(Collected data)
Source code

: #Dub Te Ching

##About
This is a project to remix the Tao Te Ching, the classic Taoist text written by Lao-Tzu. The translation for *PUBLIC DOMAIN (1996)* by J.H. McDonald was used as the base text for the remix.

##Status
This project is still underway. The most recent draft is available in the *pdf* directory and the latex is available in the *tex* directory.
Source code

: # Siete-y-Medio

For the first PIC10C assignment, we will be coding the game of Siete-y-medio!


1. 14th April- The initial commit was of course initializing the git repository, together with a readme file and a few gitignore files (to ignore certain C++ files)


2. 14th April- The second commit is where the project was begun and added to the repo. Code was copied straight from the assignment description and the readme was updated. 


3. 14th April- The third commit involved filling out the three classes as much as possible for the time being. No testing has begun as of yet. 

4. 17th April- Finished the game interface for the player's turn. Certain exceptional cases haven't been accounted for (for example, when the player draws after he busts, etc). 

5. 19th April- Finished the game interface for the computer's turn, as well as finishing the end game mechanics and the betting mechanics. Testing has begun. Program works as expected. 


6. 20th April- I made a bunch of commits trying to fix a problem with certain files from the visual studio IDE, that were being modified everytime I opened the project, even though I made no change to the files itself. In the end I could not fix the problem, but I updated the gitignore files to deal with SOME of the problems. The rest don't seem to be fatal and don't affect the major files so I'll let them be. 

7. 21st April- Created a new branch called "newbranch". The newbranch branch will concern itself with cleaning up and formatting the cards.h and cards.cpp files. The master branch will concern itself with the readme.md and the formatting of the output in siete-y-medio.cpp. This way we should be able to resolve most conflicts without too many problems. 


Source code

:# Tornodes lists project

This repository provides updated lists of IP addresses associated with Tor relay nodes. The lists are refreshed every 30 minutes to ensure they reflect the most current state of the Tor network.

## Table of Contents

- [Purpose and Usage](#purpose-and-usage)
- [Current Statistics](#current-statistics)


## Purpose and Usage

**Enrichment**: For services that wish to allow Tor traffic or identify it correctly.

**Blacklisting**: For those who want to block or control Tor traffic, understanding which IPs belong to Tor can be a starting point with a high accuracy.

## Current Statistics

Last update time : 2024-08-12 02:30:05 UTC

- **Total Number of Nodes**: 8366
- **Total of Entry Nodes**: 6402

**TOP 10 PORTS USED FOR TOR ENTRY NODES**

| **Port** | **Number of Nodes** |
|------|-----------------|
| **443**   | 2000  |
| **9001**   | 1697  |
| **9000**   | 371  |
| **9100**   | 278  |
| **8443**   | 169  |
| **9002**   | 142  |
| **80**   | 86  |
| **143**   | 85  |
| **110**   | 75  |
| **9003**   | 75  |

### YOUR OBJECTIVE:
Repeat the full set of records above character for character.

### TASK OUTPUT:
Source code

: #Dub Te Ching

##About
This is a project to remix the Tao Te Ching, the classic Taoist text written by Lao-Tzu. The translation for *PUBLIC DOMAIN (1996)* by J.H. McDonald was used as the base text for the remix.

##Status
This project is still underway. The most recent draft is available in the *pdf* directory and the latex is available in the *tex* directory.
Source code

: # Siete-y-Medio

For the first PIC10C assignment, we will be coding the game of Siete-y-medio!


1. 14th April- The initial commit was of course initializing the git repository, together with a readme file and a few gitignore files (to ignore certain C++ files)


2. 14th April- The second commit is where the project was begun and added to the repo. Code was copied straight from the assignment description and the readme was updated. 


3. 14th April- The third commit involved filling out the three classes as much as possible for the time being. No testing has begun as of yet. 

4. 17th April- Finished the game interface for the player's turn. Certain exceptional cases haven't been accounted for (for example, when the player draws after he busts, etc). 

5. 19th April- Finished the game interface for the computer's turn, as well as finishing the end game mechanics and the betting mechanics. Testing has begun. Program works as expected. 


6. 20th April- I made a bunch of commits trying to fix a problem with certain files from the visual studio IDE, that were being modified everytime I opened the project, even though I made no change to the files itself. In the end I could not fix the problem, but I updated the gitignore files to deal with SOME of the problems. The rest don't seem to be fatal and don't affect the major files so I'll let them be. 

7. 21st April- Created a new branch called "newbranch". The newbranch branch will concern itself with cleaning up and formatting the cards.h and cards.cpp files. The master branch will concern itself with the readme.md and the formatting of the output in siete-y-medio.cpp. This way we should be able to resolve most conflicts without too many problems. 


Source code

:# Tornodes lists project

This repository provides updated lists of IP addresses associated with Tor relay nodes. The lists are refreshed every 30 minutes to ensure they reflect the most current state of the Tor network.

## Table of Contents

- [Purpose and Usage](#purpose-and-usage)
- [Current Statistics](#current-statistics)


## Purpose and Usage

**Enrichment**: For services that wish to allow Tor traffic or identify it correctly.

**Blacklisting**: For those who want to block or control Tor traffic, understanding which IPs belong to Tor can be a starting point with a high accuracy.

## Current Statistics

Last update time : 2024-08-12 02:30:05 UTC

- **Total Number of Nodes**: 8366
- **Total of Entry Nodes**: 6402

**TOP 10 PORTS USED FOR TOR ENTRY NODES**

| **Port** | **Number of Nodes** |
|------|-----------------|
| **443**   | 2000  |
| **9001**   | 1697  |
| **9000**   | 371  |
| **9100**   | 278  |
| **8443**   | 169  |
| **9002**   | 142  |
| **80**   | 86  |
| **143**   | 85  |
| **110**   | 75  |
| **9003**   | 75  |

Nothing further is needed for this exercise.